### Record extracts:

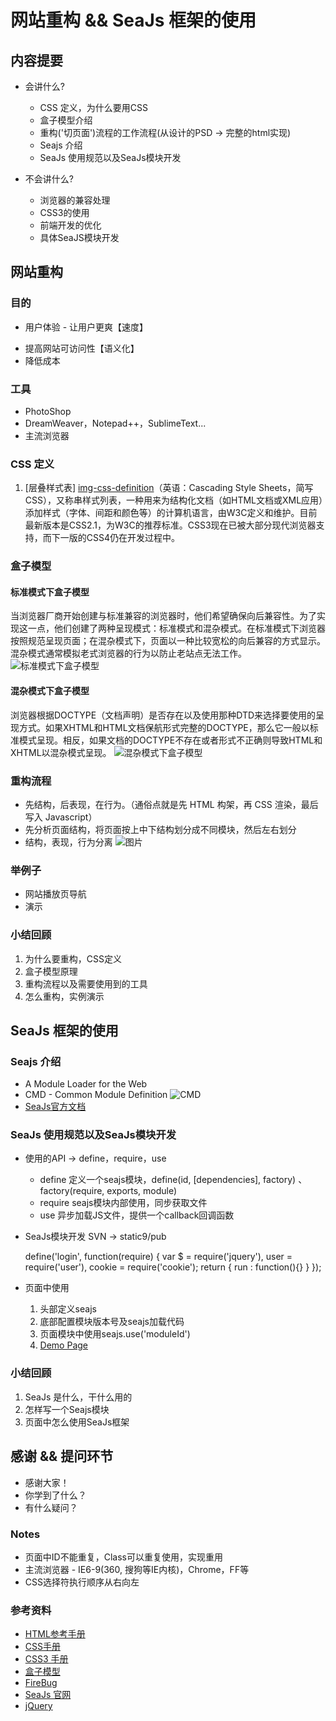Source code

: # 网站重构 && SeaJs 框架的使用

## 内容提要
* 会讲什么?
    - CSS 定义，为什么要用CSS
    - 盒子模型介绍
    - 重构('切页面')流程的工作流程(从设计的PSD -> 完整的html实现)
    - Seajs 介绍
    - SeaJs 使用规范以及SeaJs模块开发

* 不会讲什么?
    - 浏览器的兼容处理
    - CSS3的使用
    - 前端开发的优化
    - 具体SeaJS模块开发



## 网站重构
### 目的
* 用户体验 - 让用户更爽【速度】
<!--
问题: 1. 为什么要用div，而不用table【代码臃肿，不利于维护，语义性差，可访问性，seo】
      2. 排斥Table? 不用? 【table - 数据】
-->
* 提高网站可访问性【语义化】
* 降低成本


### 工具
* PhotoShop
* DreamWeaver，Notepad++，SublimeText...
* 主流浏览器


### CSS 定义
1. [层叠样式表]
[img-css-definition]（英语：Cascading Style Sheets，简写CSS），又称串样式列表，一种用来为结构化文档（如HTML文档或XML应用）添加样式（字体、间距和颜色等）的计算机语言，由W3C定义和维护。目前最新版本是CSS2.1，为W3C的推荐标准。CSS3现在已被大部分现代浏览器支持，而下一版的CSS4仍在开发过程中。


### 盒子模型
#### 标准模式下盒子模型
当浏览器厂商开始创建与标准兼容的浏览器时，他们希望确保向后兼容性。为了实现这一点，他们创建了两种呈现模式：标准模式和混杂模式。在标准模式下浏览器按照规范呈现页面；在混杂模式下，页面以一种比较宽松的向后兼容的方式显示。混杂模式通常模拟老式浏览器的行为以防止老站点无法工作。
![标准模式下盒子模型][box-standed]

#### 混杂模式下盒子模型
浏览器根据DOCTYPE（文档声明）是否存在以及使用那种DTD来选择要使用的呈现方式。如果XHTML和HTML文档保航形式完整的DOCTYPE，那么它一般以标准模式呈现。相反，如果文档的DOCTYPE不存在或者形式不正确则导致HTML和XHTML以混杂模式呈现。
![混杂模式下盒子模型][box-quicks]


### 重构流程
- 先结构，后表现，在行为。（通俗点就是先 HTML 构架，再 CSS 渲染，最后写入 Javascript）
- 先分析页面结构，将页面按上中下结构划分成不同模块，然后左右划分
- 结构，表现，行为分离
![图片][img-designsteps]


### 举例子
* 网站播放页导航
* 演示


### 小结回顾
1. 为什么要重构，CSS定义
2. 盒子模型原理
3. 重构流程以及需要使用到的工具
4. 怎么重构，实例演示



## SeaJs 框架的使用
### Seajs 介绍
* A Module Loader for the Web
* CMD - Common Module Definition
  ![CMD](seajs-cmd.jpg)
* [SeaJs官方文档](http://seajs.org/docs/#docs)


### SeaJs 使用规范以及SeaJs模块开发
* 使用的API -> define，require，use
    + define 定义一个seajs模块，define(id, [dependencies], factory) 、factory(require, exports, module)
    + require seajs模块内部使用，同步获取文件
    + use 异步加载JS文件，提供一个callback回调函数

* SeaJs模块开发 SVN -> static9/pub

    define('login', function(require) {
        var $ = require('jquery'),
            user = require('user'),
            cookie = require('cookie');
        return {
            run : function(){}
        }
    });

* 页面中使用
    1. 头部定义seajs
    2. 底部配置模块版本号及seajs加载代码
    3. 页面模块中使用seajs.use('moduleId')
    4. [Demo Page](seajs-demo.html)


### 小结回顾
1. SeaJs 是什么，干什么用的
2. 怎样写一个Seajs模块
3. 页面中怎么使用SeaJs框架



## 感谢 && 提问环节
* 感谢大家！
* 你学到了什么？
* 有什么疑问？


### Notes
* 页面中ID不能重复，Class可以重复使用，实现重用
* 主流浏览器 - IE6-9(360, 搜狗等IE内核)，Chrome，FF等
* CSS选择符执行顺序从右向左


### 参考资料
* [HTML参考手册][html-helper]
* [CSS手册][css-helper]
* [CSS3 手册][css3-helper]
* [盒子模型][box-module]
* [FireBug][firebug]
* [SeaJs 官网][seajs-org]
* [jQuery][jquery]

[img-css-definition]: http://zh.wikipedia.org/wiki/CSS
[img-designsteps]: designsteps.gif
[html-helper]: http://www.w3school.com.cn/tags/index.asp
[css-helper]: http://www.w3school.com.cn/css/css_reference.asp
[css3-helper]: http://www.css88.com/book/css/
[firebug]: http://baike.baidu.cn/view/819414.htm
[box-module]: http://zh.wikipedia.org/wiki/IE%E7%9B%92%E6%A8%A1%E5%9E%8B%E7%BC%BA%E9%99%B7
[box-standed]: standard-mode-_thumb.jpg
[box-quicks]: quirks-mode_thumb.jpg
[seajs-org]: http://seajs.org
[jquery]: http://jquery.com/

==

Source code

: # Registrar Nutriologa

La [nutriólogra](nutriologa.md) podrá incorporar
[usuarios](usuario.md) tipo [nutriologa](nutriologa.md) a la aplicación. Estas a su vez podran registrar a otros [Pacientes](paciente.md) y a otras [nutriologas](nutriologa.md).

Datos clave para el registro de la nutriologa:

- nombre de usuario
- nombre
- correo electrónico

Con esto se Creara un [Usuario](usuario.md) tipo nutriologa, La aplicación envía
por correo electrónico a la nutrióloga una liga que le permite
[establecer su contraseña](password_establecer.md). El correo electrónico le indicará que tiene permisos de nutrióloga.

### What you should do:
Copy each line in the listing where "designsteps" appears.

### Reply:
![图片][img-designsteps]
[img-designsteps]: designsteps.gif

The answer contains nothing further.